In an international transaction, can bank guarantee rates be used to benchmark corporate guarantee fees for the computation of arm’s length price?
In the case at hand, the TPO submitted that no comparable price was available and therefore the average of the available banking rates at 1% was taken. The same was upheld by the Dispute Resolution Panel (DRP) stating that bank guarantee rates generally vary between 1% to 3%. Therefore, it was held that it would be appropriate to charge a corporate guarantee fee of 1% from the associated enterprise. However, the Tribunal held that the bank guarantee rates differ on the basis of creditworthiness and the subsequent benefits arising out of the transaction in question. Thus, the Tribunal suggested using better methods for computing the arm’s length price instead of using bank guarantee rates to benchmark corporate guarantee fees.
Bank guarantee rates cannot be used for benchmarking corporate guarantee fees because a corporate guarantee and a bank guarantee are not alike. The considerations for both are distinct. A guarantee is issued by a commercial bank while a corporate guarantee is issued by a holding company for its AE. The guarantees differ on the basis of their distinct risk profiles and creditworthiness of the two issuing institutions. A bank guarantee can easily be encashed in the event of default. A corporate guarantee ensures that the guarantor would repay the creditor in case of default. Further, bank guarantees are commonly associated with financial transactions, while corporate guarantees serve a broader range of functions, including securing loans, facilitating business relationships, and supporting subsidiary operations.

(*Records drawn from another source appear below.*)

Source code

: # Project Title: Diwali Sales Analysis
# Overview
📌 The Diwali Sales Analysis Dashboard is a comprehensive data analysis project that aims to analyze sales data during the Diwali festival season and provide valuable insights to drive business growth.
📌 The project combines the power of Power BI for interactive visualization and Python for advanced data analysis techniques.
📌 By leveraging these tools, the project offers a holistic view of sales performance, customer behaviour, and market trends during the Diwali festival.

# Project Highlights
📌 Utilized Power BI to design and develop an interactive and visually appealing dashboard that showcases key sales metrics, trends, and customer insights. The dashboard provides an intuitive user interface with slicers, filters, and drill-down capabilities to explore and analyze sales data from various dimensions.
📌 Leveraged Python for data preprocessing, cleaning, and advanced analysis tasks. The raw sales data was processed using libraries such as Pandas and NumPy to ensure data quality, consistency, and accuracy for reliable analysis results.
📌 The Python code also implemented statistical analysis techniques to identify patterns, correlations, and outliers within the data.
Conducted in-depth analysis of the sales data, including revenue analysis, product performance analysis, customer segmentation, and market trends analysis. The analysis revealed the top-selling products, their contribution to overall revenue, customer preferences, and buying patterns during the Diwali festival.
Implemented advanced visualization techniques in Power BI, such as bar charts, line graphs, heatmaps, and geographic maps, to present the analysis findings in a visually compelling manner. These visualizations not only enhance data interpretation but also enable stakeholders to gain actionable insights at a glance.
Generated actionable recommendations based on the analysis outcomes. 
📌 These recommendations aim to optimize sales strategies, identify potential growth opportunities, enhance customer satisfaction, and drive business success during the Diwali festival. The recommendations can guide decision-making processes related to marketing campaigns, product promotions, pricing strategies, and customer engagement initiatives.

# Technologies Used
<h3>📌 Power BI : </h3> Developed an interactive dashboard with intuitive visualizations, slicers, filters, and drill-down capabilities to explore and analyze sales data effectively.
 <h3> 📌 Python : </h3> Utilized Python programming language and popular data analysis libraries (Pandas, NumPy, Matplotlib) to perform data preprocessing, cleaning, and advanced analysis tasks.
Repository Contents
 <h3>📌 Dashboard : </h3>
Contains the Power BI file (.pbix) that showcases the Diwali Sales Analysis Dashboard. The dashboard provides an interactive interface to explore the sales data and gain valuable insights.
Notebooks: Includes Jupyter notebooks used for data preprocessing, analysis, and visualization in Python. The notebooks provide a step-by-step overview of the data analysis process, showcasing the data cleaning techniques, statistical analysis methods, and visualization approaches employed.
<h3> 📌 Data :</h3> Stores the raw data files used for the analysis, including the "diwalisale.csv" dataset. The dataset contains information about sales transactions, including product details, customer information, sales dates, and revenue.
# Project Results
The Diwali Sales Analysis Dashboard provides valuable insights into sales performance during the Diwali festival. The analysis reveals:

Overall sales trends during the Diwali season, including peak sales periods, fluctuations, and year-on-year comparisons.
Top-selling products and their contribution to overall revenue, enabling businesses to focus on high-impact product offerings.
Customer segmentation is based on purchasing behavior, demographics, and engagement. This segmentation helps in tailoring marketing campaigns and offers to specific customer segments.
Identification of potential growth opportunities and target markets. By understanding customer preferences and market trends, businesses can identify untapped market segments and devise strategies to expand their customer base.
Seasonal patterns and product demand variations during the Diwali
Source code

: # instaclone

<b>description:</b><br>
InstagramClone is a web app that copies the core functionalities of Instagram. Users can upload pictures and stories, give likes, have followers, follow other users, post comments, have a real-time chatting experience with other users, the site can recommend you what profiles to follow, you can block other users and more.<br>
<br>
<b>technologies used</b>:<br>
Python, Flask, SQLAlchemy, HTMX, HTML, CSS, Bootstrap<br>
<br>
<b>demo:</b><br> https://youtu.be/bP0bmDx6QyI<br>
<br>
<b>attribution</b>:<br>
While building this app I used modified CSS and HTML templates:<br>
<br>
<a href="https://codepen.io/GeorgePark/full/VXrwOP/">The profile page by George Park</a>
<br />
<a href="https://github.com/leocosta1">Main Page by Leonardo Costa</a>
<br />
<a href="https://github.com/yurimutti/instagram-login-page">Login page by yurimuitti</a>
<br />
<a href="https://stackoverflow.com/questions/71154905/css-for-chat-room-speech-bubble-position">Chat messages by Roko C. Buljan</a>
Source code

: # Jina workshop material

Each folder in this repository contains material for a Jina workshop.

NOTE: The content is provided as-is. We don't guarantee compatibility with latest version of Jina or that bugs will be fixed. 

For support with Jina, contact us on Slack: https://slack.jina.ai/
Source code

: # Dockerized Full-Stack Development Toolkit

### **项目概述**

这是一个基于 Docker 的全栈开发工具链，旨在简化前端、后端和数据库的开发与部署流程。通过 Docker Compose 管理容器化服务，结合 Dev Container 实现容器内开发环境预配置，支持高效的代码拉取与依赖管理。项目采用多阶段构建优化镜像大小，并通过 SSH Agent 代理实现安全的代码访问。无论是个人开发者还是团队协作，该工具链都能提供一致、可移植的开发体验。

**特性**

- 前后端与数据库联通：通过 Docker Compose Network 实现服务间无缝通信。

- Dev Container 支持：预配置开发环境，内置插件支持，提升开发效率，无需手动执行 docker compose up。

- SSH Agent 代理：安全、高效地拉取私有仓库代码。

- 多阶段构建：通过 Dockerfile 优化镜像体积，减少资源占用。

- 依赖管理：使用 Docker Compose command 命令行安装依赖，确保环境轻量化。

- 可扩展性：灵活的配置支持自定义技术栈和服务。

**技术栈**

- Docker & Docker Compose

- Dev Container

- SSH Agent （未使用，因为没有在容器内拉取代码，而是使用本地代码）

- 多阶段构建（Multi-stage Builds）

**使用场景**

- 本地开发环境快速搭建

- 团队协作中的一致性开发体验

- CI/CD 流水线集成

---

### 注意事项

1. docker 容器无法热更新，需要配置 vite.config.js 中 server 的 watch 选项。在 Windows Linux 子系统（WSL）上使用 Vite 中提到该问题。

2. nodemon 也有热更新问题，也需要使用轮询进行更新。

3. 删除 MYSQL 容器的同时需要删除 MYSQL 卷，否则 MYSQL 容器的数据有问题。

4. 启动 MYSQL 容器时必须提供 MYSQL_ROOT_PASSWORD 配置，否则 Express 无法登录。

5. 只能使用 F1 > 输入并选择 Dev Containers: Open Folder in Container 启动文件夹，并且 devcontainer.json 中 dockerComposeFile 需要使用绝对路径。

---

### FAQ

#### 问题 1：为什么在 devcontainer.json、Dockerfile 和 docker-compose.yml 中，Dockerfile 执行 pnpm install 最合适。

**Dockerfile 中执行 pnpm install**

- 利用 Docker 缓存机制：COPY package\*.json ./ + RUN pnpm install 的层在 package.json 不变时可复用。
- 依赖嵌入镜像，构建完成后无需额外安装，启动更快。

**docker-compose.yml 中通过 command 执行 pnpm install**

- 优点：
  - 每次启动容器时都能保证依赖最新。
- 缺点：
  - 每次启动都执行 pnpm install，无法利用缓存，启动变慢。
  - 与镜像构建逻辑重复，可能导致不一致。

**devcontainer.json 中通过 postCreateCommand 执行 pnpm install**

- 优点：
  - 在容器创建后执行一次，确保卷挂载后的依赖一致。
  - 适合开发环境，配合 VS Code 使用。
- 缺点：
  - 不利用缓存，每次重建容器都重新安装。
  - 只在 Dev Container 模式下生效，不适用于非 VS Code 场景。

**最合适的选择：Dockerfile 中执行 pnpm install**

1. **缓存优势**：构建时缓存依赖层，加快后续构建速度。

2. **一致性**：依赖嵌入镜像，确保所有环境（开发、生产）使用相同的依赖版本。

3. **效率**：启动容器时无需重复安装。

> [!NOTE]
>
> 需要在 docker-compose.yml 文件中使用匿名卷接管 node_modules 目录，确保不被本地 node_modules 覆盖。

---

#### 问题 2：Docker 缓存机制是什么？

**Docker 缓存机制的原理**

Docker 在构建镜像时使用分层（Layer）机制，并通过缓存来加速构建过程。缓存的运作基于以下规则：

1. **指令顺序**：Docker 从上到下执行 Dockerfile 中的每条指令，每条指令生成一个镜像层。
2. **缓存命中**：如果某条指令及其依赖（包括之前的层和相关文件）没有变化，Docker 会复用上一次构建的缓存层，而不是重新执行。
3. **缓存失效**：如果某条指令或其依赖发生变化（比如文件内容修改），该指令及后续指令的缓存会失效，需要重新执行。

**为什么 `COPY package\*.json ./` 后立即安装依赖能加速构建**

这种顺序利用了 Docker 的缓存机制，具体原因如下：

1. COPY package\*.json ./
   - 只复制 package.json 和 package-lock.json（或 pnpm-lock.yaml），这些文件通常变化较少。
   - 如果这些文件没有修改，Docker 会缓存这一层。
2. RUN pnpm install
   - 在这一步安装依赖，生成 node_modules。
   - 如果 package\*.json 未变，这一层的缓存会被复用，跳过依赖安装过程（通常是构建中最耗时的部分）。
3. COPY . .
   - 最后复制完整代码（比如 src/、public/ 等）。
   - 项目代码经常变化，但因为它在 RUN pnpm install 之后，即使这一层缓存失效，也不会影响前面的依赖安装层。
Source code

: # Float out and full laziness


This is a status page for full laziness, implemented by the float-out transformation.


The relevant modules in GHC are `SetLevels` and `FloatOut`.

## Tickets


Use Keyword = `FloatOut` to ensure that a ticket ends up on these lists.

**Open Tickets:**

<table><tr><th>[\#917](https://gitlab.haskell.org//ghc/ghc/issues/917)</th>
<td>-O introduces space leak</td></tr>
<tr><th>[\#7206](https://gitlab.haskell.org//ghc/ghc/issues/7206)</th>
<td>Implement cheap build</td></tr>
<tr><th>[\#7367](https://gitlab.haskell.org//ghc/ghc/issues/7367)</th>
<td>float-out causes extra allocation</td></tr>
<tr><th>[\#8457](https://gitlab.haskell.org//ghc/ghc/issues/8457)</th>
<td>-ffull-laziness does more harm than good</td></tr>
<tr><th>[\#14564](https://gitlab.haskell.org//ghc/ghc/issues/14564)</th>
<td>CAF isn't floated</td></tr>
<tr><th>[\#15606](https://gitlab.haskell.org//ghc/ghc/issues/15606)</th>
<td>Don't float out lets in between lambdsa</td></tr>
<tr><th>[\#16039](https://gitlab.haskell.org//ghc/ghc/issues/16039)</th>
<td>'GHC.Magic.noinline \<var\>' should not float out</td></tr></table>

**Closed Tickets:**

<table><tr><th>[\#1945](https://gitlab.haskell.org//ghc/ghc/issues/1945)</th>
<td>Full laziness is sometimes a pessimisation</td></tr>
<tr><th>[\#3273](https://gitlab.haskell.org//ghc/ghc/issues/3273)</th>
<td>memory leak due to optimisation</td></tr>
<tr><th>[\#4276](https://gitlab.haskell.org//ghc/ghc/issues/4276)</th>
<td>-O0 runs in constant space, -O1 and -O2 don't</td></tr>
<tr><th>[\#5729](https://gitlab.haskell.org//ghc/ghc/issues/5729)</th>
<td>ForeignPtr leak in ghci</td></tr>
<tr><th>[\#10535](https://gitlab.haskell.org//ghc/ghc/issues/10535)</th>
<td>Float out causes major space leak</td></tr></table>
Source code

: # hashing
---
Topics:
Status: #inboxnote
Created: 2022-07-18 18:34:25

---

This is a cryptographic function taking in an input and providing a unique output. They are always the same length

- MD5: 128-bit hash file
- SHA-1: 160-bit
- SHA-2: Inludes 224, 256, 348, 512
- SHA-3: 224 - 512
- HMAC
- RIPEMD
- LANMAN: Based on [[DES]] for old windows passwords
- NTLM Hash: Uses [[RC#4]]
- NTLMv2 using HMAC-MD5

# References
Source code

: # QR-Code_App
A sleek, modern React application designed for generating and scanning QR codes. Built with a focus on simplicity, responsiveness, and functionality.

Even the market dynamics and regulatory frameworks that impact guarantee fees may differ between different markets. Due to the obvious differences between the two, it is not appropriate to use bank guarantee rates to benchmark corporate guarantee fees. The same was explained in the case of CIT v. Everest Kento Cylinders Ltd.
Given the unique economic factors and legal requirements of India's corporate landscape, reliance solely on bank guarantees as benchmarks could result in an inaccurate assessment of arm's length prices. Therefore, a more prudent approach for transfer pricing purposes lies in analysing comparable transactions involving corporate guarantees among unrelated entities, as set forth in Section 92C of the Income Tax Act and supported by the Organization for Economic Cooperation and Development's (OECD) guidelines on transfer pricing. These approaches ensure compliance with Indian tax regulations and a more accurate determination of arm's length prices, reducing the risk of potential tax disputes.
The Tribunal also clarified that the determination of the arm’s length price of an international transaction cannot be decided on the basis of judicial precedents as the decision in each case is subjective, taking various factors into account. Further, the Tribunal also noted that S. 92CA (3) of the Act provides for a mandate that needs to be considered for benchmarking. Notably, the mandate was not followed by the assessee or the TPO. The approaches adopted by the assessing company and the TPO/DRP were incorrect and unsatisfactory.
The case of Crayon Group AS v. A.C.I.T. highlights the complexities involved in categorizing corporate guarantees as international transactions under the Indian transfer pricing regulations. The Tribunal's ruling that “Bank guarantee rates cannot be considered for benchmarking corporate guarantee fees” underscores the importance of using reliable alternate methods such as the interest-saving approach, comparable corporate guarantee fee rates, the cost of providing the guarantee, or any other approach, for determining the arm's length price in such scenarios.
In the broader context of transfer pricing regulations, this case emphasizes the necessity for a case-by-case analysis, considering the specific circumstances and economic realities surrounding each transaction. Ultimately, as the landscape of international business evolves, maintaining a fair and accurate transfer pricing framework remains crucial for preventing profit shifting and ensuring tax compliance.